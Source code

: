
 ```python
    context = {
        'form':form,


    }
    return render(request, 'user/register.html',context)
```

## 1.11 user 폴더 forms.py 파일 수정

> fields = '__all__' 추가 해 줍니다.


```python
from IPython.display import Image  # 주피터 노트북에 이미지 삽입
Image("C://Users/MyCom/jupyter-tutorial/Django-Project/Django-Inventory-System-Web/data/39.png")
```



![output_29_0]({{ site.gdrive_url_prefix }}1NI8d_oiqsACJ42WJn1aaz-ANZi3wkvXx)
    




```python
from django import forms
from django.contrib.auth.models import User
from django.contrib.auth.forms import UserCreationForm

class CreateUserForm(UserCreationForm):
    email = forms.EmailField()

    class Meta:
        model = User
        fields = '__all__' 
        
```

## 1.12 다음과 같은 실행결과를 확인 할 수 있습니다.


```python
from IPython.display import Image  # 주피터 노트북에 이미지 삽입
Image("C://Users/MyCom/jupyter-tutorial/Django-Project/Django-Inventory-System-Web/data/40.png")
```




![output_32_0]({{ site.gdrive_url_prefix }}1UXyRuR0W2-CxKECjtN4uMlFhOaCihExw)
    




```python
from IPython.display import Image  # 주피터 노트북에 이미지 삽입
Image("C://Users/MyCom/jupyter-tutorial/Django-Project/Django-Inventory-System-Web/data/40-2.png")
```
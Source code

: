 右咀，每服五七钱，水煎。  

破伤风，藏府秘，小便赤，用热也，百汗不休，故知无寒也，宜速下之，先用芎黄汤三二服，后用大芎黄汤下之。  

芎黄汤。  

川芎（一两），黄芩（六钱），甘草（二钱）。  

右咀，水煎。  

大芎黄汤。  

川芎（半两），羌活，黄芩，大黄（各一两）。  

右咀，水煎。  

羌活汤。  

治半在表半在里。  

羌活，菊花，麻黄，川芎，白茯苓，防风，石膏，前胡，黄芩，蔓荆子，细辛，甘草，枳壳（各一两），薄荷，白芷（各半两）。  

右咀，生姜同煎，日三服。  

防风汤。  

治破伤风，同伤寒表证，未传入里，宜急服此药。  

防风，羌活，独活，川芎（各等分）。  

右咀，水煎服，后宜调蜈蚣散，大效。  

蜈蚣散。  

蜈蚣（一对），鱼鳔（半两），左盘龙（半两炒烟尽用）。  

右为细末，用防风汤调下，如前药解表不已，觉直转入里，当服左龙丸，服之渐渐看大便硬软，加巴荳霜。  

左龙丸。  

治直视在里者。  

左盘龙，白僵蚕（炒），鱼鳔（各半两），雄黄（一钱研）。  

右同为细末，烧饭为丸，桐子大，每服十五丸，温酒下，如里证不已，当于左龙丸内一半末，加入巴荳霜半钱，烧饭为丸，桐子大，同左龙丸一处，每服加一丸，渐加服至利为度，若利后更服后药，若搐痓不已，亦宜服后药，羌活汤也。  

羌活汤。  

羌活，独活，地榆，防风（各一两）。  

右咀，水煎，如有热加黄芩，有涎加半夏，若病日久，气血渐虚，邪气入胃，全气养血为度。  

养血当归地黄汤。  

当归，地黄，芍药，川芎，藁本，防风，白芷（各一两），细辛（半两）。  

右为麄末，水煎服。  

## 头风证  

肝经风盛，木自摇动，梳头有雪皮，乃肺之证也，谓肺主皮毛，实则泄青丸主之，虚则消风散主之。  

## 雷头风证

• _WHAT TO PRODUCE_: Copy all lines of the listing above that contain the string "contrib".

• _FINISHED EXERCISE_:
from django.contrib.auth.models import User
from django.contrib.auth.forms import UserCreationForm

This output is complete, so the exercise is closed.